Jules ergueu o olhar.
— Qual “óbvio”? Porque tem uma porção de absurdos pra escolher.
Cassie se virou para o banco da frente, onde Rafe segurava o volante.
— Tipo o fato de que a letra que tá assinando tudo… é R. E a única pessoa com R no nome aqui dentro é ele.
— Sério que a gente vai começar com isso? — Rafe retrucou, sem tirar os olhos da estrada.
— Cass… — Mila começou, hesitante. — Isso pode ser só coincidência.
— Pode — disse Cassie. — Ou pode ser exatamente o que parece.
— Eu tô dirigindo — disse Rafe, mais duro agora. — Talvez esperem a gente chegar vivo antes de me acusar de ser um psicopata.
— Ninguém te chamou de psicopata — rebateu Jules. — Ainda.
— Gente… — Evelyn sussurrou. — Espera.
— Não, Eve, é melhor a gente falar logo — insistiu Cassie. — Vamos juntar as peças. Ele sabe de tudo. Ele vive calado, observando. Sempre tem uma explicação. Sempre um comentário pronto.

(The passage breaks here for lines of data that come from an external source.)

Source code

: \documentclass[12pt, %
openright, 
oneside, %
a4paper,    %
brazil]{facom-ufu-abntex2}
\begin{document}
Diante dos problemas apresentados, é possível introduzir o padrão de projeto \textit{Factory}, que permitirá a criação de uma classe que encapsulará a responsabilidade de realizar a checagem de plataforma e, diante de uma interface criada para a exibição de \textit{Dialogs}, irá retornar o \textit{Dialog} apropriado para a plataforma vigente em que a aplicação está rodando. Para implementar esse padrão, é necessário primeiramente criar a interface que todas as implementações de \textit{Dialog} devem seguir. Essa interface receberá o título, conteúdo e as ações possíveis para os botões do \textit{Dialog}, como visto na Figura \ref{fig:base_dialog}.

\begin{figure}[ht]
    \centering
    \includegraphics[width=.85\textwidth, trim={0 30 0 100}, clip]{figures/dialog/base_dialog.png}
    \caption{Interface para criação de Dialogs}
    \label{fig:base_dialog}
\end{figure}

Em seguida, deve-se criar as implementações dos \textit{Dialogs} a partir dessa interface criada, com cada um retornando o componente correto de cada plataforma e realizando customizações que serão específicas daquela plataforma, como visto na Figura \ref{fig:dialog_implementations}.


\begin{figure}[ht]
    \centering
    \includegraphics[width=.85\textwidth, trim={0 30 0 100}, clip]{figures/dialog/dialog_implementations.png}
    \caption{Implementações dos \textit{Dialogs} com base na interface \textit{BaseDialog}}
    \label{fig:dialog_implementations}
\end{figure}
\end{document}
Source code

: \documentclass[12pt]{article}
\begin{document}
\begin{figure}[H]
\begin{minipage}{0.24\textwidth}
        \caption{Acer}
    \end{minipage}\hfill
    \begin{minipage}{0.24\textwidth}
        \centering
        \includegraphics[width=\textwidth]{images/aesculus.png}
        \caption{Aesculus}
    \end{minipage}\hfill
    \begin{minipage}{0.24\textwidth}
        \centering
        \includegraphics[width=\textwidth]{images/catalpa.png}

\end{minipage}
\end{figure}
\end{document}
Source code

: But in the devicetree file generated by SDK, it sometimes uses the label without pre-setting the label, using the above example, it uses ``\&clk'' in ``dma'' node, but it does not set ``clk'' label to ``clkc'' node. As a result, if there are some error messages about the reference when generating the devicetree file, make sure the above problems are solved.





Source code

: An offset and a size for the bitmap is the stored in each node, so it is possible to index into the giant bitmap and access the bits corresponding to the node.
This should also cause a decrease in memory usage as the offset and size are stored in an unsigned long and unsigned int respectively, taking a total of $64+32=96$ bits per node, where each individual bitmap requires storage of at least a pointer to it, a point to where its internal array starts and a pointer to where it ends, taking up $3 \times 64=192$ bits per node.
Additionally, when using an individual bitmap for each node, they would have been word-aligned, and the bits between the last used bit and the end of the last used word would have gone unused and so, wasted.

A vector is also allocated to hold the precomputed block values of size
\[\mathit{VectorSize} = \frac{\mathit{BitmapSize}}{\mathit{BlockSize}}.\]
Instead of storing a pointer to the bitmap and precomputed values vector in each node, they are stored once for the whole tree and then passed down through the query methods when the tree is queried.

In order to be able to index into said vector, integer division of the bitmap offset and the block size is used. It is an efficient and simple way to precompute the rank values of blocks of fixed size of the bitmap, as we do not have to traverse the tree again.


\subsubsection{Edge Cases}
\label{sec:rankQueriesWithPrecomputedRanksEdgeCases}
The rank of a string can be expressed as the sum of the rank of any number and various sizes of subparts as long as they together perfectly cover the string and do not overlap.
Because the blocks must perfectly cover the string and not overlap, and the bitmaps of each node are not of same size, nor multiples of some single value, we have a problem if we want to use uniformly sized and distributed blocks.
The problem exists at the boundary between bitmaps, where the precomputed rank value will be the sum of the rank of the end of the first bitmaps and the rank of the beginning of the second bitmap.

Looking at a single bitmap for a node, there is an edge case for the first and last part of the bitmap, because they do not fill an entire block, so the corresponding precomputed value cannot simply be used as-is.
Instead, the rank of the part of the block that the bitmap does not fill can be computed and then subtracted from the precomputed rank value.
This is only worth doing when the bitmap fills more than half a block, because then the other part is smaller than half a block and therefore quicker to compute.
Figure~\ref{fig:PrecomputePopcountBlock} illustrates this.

— E vocês tão esquecendo que ele desapareceu na noite da festa do ano passado? — Jules completou. — Ninguém sabia onde o Rafe tava quando a Savannah sumiu.
A tensão subiu como um maremoto.
Rafe apertou o volante com força.
— Eu já disse onde eu tava naquela noite. Eu saí mais cedo porque tive uma crise de ansiedade, eu—
— Ninguém viu — cortou Cassie. — E ninguém te encontrou depois.
— Você tá me ouvindo?! — Rafe se virou, o rosto contraído. — Eu não tenho nada a ver com isso. Eu perdi a Savannah também! Ela era minha amiga!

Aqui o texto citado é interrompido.